Before the nineteenth century, a conductor’s baton was a baseball-bat-size implement that was banged against the floor to keep time. This could be dangerous. In 1687, while conducting a symphony playing Te Deum for Louis XIV, who had just recovered from serious illness, composer Jean-Baptiste Lully accidentally struck his foot with his baton, causing inflammation in his toe. He refused amputation, and an infection spread, killing him two months later.

Miscellany Time

The Ongee of the Andaman Islands base their calendar on smell: their names for seasons derive from the flowers that are in bloom at the time.

Miscellany Friendship

Dale Carnegie’s best-selling How to Win Friends and Influence People originated from a popular nighttime lecture he used to deliver at the YMCA. The book lists six ways to make people like you: be interested in others, smile, remember a person’s name, be a good listener, talk in terms of the other person’s interests, and make the other person feel important.
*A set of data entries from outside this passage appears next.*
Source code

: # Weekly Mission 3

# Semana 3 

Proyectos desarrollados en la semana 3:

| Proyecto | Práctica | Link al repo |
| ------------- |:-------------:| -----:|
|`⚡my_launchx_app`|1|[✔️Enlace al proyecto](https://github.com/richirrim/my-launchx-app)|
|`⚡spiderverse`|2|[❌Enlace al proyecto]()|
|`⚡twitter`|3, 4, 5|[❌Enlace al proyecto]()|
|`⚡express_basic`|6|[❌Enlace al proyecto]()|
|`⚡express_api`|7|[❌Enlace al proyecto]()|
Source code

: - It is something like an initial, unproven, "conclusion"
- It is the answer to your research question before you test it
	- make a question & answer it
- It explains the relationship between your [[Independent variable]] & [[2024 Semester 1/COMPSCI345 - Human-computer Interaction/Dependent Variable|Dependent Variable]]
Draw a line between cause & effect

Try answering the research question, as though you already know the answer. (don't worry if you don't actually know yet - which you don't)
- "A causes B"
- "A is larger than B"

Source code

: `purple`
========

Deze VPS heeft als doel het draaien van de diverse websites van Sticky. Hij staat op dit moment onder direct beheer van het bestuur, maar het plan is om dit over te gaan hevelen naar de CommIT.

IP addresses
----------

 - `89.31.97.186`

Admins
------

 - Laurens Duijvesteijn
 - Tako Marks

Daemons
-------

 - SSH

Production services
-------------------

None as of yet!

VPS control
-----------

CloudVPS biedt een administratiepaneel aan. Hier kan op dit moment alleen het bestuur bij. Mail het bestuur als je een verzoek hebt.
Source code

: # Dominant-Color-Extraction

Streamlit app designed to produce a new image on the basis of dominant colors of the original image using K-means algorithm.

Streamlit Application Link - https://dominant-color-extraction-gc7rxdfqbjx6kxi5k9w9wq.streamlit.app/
Novelist Sinclair Lewis summed up Carnegie’s advice: “Smile and bob and pretend to be interested in other people’s hobbies precisely so that you may screw things out of them.”

Miscellany Magic Shows

At the end of The Tempest, Prospero relinquishes his “rough magic” and declares, “I’ll break my staff,/Bury it certain fathoms in the earth,/And deeper than did ever plummet sound/I’ll drown my book.” In W.H. Auden’s “commentary” on the play, The Sea and the Mirror, Prospero says at the beginning, “Now, Ariel, I am that I am, your late and lonely master,/Who knows now what magic is:—the power to enchant/That comes from disillusion. What the books teach one/Is that desires end up in stinking ponds.”

Miscellany Night

According to his nephew, Pliny the Elder liked to rise in the middle of the night and study by lamplight. “Admittedly, he fell asleep very easily,” Pliny the Younger wrote, “and would often doze and wake up again during his work.”

Miscellany Trade

Ottoman humorist Yusuf al-Shirbini of Egypt railed against unfair levies, referring to them as “things being called innovation.” Al-Shirbini quoted scripture: one who brings about “an innovation or provides accommodation for an innovator, upon him be the curse of God.”

Miscellany Philanthropy

Wikipedia editing guidelines ask that page authors avoid including mission statements in entries. “These usually focus on platitudes rather than specifics,” the site warns. “In short, they rarely tell us anything useful.”